__Task__. For the data below, work out the number of lines containing the string "cdot" and answer with that number only.

__Data provided__.
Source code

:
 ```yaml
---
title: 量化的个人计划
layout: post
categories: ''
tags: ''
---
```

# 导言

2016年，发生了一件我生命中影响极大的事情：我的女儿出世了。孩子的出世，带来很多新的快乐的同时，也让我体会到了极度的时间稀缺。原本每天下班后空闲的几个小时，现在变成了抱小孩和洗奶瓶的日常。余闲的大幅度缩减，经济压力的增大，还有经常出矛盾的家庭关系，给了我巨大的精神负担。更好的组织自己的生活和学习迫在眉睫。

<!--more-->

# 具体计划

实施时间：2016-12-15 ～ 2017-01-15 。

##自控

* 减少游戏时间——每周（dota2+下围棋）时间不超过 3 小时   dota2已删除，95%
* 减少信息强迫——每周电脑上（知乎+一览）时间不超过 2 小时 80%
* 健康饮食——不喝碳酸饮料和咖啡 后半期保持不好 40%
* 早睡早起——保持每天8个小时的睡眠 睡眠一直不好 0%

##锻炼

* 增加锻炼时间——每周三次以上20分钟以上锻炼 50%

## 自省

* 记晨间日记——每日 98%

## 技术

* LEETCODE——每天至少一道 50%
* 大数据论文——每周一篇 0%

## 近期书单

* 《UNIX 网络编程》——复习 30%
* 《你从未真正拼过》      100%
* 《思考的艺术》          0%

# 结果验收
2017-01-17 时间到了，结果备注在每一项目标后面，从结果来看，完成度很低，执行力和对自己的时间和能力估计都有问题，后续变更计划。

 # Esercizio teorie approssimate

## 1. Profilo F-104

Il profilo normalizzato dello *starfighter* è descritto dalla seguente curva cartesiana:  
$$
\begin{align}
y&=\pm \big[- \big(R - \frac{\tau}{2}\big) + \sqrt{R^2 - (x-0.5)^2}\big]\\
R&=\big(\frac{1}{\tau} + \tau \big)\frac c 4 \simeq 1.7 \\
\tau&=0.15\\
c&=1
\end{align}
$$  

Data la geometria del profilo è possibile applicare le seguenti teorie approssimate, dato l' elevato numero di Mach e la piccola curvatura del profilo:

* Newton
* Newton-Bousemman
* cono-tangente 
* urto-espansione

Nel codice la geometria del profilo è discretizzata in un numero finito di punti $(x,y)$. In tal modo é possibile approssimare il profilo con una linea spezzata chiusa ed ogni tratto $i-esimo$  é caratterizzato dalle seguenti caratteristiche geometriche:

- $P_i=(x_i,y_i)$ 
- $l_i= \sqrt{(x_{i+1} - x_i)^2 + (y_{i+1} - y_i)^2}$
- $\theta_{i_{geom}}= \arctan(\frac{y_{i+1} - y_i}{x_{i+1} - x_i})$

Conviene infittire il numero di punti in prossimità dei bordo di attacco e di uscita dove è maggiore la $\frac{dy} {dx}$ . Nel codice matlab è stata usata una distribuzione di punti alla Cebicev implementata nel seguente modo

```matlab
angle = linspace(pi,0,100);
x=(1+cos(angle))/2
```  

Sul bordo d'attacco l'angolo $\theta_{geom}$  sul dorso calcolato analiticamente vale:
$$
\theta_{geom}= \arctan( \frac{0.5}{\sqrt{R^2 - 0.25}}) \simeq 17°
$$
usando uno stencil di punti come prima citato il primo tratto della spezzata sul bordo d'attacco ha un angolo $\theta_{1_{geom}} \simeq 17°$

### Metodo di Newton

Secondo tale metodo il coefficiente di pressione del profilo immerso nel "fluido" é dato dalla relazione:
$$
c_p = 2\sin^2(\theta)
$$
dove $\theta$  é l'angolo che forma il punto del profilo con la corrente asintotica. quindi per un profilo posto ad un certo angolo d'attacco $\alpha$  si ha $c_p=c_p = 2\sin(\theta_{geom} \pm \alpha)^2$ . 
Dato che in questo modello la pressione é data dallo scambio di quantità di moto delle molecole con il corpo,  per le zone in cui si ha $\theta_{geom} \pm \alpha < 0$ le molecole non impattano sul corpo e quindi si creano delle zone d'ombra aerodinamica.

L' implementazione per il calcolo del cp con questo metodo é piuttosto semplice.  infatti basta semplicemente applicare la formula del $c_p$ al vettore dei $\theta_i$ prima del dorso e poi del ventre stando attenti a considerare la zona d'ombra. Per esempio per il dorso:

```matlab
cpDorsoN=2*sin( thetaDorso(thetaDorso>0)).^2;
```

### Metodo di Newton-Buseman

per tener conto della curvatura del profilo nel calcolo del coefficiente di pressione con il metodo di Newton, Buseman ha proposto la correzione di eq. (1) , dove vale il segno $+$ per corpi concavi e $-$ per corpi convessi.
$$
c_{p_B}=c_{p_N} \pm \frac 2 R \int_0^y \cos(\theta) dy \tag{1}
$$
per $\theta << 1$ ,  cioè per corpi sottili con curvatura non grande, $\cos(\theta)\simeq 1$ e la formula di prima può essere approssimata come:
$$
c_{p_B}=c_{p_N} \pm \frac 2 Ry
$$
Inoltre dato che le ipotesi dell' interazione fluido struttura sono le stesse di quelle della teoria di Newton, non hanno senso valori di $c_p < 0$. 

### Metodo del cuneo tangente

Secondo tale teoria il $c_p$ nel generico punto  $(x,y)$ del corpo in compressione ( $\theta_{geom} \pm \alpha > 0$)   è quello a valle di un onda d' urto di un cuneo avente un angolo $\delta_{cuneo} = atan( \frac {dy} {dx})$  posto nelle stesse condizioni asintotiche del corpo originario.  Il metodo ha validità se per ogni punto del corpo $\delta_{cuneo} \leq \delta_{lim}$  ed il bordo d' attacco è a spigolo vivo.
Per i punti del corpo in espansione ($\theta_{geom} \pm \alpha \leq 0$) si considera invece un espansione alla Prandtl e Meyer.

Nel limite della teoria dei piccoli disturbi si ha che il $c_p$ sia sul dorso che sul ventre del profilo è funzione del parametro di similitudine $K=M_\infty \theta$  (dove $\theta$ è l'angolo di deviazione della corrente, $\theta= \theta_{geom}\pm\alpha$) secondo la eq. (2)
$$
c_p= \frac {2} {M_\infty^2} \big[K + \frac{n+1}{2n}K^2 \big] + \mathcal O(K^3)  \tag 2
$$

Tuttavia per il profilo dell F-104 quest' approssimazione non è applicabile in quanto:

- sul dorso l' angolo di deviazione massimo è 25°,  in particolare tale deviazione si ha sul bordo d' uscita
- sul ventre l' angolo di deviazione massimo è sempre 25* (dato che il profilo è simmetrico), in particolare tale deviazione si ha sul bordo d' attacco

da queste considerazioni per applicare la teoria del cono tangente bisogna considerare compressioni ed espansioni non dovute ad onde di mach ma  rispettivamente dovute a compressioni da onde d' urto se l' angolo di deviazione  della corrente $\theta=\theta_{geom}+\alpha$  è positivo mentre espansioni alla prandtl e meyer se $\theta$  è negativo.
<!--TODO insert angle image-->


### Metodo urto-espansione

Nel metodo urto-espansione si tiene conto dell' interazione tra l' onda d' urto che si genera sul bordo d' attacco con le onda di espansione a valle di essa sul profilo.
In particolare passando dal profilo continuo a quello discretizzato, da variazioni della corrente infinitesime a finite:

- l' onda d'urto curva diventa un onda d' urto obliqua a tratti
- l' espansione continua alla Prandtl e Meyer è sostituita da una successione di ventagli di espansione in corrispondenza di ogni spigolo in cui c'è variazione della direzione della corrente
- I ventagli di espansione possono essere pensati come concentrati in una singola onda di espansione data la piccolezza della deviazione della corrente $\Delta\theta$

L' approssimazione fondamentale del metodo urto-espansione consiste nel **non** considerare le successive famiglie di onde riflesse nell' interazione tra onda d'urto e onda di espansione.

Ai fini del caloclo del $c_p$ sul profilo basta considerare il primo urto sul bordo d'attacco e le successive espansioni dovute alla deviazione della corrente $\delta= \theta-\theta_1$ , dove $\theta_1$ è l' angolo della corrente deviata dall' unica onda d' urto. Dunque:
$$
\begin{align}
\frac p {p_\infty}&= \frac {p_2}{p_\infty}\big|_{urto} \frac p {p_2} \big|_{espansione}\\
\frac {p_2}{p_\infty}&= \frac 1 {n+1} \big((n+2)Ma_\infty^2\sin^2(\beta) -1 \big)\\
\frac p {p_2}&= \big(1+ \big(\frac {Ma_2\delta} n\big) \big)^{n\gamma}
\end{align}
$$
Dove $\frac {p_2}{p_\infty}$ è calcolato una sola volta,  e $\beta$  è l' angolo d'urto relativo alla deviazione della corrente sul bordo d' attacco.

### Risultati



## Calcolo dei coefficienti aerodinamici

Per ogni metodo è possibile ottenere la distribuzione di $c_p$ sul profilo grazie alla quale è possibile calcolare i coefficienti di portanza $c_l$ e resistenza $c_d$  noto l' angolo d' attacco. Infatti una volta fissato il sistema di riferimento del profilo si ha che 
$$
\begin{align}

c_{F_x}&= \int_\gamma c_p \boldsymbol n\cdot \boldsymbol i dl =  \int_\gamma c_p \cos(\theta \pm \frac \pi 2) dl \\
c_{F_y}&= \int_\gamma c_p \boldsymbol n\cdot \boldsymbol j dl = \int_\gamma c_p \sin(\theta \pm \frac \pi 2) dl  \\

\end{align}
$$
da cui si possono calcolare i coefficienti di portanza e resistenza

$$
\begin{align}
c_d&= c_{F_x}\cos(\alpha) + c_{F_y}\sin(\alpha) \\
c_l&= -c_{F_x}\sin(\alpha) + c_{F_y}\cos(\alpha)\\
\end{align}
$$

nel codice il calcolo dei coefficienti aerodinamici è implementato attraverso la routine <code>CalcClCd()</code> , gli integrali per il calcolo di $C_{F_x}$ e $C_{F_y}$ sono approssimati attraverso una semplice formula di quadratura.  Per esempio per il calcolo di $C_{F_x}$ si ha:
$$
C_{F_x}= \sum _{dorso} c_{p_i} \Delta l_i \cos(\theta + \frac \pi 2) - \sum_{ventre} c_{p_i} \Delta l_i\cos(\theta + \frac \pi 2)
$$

__Solution for this problem__. 2